### [The task]
On how many lines of the records below does the string "files" appear? Reply with only the number.
- - - - -
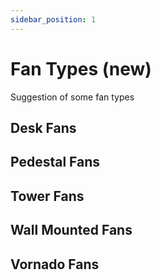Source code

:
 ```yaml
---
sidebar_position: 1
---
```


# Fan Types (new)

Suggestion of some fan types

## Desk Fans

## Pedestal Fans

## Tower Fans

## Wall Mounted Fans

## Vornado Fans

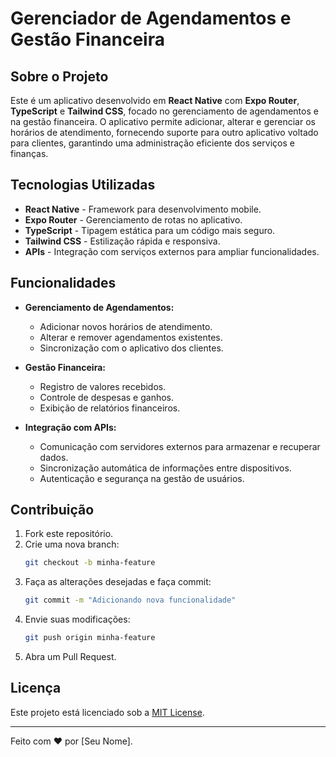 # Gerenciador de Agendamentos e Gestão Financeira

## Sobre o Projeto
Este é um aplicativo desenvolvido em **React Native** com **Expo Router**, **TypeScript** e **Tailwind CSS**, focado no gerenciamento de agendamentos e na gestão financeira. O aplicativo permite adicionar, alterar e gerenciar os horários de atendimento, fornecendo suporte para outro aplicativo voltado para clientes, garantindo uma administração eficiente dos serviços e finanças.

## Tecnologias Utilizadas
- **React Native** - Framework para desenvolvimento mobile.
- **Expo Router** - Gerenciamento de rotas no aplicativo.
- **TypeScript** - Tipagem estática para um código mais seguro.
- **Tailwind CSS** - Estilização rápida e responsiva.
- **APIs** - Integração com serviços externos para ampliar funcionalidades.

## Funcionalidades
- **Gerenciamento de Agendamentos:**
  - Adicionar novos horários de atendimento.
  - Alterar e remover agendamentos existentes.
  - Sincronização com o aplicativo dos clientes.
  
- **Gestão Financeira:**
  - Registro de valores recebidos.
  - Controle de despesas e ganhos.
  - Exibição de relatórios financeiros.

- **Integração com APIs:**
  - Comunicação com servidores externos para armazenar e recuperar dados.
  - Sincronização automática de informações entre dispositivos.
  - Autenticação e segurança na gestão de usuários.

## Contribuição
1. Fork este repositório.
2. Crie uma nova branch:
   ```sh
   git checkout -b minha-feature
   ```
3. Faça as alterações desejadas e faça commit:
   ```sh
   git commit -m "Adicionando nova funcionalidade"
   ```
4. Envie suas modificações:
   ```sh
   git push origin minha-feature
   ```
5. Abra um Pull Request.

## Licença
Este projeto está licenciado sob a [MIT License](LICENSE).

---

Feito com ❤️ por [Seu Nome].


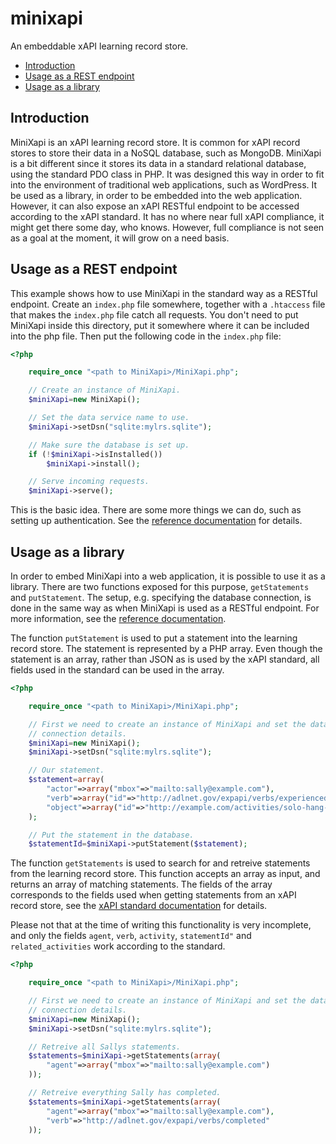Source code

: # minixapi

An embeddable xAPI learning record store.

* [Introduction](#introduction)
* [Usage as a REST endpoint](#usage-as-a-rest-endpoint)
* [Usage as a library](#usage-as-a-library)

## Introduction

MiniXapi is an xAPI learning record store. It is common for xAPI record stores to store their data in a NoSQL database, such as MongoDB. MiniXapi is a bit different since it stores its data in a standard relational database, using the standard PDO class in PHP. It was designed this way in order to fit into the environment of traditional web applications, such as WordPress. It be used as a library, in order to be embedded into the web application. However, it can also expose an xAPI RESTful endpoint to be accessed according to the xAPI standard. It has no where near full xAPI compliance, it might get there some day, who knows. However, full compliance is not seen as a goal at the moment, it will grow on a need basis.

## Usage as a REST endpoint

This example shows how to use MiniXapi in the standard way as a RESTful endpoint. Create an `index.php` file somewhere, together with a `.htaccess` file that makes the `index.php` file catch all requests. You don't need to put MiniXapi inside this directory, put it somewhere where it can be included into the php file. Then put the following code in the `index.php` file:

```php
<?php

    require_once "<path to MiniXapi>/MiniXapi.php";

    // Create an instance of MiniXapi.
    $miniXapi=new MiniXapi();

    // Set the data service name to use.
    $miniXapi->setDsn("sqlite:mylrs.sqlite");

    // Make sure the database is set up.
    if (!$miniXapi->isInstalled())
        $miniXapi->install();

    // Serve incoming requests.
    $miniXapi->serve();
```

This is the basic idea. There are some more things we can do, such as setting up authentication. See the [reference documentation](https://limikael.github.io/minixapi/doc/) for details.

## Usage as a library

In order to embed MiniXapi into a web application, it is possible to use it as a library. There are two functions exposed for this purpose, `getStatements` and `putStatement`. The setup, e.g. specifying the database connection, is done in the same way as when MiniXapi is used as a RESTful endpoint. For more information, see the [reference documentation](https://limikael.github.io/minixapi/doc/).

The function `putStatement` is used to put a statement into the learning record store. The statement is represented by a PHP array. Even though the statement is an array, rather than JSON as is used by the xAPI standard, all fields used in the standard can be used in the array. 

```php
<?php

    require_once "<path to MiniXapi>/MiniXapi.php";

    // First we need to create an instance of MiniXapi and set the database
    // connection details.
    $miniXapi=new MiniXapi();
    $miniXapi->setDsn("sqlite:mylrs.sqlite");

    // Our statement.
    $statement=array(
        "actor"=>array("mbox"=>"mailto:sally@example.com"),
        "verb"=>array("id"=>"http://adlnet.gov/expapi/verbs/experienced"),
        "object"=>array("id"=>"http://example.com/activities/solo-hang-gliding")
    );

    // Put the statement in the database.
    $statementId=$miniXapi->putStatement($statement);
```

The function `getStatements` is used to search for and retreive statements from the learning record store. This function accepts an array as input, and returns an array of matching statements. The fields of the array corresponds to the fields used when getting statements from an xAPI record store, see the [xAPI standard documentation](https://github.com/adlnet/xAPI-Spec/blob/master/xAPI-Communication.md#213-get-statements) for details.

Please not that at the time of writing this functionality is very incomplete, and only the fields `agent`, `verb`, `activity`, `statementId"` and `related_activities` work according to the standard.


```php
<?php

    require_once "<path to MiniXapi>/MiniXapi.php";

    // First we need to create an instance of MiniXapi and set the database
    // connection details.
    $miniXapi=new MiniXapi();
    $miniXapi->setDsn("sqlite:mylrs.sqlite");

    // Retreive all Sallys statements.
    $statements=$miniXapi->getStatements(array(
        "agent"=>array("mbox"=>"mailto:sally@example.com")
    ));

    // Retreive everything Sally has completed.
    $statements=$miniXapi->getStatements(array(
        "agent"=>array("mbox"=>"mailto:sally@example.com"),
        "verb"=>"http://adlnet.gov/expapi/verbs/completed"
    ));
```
- - - - -
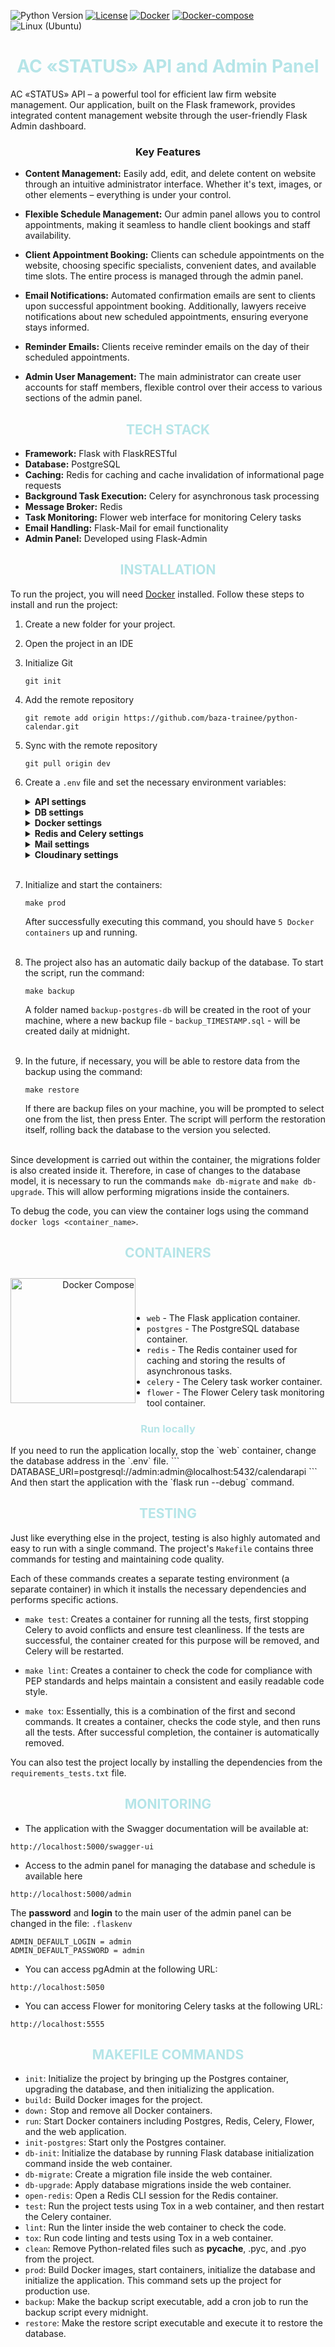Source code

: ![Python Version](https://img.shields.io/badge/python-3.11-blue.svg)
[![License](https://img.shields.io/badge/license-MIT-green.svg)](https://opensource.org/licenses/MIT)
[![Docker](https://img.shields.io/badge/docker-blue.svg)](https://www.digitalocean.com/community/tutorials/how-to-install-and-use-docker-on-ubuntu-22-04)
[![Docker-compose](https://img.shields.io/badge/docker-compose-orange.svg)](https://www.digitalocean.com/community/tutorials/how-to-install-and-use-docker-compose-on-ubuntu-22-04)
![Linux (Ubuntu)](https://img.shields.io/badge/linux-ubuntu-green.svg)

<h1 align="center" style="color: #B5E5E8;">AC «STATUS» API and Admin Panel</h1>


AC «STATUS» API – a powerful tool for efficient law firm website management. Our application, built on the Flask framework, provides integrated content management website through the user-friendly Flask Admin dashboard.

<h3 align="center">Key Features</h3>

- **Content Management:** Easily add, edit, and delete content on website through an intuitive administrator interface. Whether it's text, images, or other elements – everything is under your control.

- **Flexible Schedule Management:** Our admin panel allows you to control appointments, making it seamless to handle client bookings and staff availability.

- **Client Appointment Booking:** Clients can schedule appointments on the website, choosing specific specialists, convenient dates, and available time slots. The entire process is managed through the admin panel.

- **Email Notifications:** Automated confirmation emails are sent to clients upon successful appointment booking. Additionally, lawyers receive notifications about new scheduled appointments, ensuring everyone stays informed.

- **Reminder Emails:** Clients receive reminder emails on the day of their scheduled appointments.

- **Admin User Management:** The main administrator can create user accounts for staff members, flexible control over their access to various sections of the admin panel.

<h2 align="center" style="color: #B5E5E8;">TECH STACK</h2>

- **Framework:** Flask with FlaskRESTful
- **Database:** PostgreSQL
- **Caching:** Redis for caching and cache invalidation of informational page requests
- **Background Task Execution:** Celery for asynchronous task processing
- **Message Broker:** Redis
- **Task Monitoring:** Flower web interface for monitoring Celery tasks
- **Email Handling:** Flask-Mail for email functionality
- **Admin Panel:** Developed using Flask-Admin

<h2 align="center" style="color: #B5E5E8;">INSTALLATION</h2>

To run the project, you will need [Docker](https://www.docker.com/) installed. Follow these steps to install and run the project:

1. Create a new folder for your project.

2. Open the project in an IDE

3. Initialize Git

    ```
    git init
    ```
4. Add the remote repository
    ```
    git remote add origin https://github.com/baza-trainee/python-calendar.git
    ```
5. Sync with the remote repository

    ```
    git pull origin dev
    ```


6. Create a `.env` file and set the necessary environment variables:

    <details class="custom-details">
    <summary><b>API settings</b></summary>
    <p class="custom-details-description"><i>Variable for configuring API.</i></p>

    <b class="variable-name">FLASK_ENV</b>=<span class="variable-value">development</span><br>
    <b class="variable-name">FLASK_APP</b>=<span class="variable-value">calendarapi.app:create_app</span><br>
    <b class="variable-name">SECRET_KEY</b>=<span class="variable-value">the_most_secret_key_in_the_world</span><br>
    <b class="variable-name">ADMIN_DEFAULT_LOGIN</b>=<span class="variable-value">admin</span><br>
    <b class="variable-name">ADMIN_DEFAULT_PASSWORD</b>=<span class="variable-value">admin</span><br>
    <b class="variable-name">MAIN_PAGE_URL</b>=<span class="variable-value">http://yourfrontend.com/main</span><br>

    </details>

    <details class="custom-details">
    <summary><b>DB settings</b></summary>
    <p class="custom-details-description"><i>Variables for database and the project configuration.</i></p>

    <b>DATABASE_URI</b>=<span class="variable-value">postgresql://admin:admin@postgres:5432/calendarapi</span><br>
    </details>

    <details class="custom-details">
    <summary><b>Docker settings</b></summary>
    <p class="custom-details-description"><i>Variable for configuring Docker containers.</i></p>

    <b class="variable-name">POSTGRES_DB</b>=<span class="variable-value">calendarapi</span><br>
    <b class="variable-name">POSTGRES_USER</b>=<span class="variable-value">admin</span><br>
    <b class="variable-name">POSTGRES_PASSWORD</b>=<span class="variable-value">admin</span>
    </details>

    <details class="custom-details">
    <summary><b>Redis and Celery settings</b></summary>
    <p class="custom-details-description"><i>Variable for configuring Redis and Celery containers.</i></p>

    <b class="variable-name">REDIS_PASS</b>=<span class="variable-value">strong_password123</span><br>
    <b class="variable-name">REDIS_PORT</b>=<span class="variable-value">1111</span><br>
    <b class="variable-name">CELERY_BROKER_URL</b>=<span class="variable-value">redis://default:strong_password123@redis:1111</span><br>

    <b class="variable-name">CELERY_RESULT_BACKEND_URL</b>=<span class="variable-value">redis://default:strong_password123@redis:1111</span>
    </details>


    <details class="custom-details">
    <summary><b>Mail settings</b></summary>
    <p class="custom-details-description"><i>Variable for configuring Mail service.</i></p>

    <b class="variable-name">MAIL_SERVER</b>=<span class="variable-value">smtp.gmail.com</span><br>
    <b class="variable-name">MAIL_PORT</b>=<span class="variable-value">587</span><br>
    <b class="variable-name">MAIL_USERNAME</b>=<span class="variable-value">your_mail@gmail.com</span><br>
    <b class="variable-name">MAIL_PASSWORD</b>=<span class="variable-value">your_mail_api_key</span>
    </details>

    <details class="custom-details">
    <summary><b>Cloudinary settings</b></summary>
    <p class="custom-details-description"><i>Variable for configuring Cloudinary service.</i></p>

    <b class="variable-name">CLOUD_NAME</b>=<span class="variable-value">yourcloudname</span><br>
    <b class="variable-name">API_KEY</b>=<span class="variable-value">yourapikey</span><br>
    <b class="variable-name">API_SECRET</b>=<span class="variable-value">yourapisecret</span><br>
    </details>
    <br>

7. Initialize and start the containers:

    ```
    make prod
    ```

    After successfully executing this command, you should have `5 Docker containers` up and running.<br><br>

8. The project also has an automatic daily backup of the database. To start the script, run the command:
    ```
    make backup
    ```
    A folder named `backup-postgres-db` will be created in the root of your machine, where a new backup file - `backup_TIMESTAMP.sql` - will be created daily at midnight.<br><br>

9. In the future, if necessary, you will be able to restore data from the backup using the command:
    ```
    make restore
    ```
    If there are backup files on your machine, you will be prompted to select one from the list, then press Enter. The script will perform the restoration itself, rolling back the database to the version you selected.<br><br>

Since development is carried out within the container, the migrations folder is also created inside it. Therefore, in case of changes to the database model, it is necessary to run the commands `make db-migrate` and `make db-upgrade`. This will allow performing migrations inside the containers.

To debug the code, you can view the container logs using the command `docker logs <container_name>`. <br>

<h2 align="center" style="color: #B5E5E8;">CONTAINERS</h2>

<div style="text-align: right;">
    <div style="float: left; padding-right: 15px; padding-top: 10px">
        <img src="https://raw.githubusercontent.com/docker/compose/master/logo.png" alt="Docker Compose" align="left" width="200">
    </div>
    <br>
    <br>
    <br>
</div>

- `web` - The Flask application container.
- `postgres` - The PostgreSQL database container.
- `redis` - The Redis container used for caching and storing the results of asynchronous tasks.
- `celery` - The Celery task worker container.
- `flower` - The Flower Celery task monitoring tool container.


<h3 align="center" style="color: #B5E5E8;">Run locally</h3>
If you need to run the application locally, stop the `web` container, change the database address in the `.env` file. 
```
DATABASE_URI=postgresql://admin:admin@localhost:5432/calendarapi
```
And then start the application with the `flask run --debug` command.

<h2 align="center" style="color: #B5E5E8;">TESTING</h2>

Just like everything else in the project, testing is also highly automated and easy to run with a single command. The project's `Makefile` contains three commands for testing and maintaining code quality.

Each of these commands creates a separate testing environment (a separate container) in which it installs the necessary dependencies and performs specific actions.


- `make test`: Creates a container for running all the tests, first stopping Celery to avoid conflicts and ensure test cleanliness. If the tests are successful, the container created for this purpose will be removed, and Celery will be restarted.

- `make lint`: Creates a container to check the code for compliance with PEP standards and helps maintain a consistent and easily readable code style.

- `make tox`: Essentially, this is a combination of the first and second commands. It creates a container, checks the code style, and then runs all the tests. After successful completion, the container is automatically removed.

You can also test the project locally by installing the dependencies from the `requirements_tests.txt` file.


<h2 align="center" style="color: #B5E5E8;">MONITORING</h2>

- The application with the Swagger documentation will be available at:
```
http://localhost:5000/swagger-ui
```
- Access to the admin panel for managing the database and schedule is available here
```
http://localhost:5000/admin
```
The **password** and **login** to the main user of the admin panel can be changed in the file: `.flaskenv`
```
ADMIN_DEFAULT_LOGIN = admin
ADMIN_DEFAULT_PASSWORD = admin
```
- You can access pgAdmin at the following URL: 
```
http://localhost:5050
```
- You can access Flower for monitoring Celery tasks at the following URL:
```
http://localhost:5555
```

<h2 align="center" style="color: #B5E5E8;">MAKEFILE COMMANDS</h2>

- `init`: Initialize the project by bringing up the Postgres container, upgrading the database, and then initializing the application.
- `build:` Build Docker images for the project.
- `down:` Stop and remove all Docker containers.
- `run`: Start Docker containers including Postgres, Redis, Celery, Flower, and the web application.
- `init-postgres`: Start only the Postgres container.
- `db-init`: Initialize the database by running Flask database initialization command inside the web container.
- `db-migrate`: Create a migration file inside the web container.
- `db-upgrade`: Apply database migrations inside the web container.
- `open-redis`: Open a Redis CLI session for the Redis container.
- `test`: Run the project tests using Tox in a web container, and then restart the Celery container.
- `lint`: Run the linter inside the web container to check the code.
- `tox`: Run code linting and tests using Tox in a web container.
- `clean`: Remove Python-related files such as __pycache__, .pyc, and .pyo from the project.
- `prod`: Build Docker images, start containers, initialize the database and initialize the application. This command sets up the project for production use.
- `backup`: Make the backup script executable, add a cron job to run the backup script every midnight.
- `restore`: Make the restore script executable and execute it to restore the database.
- - - - -
### [Result for this exercise]
2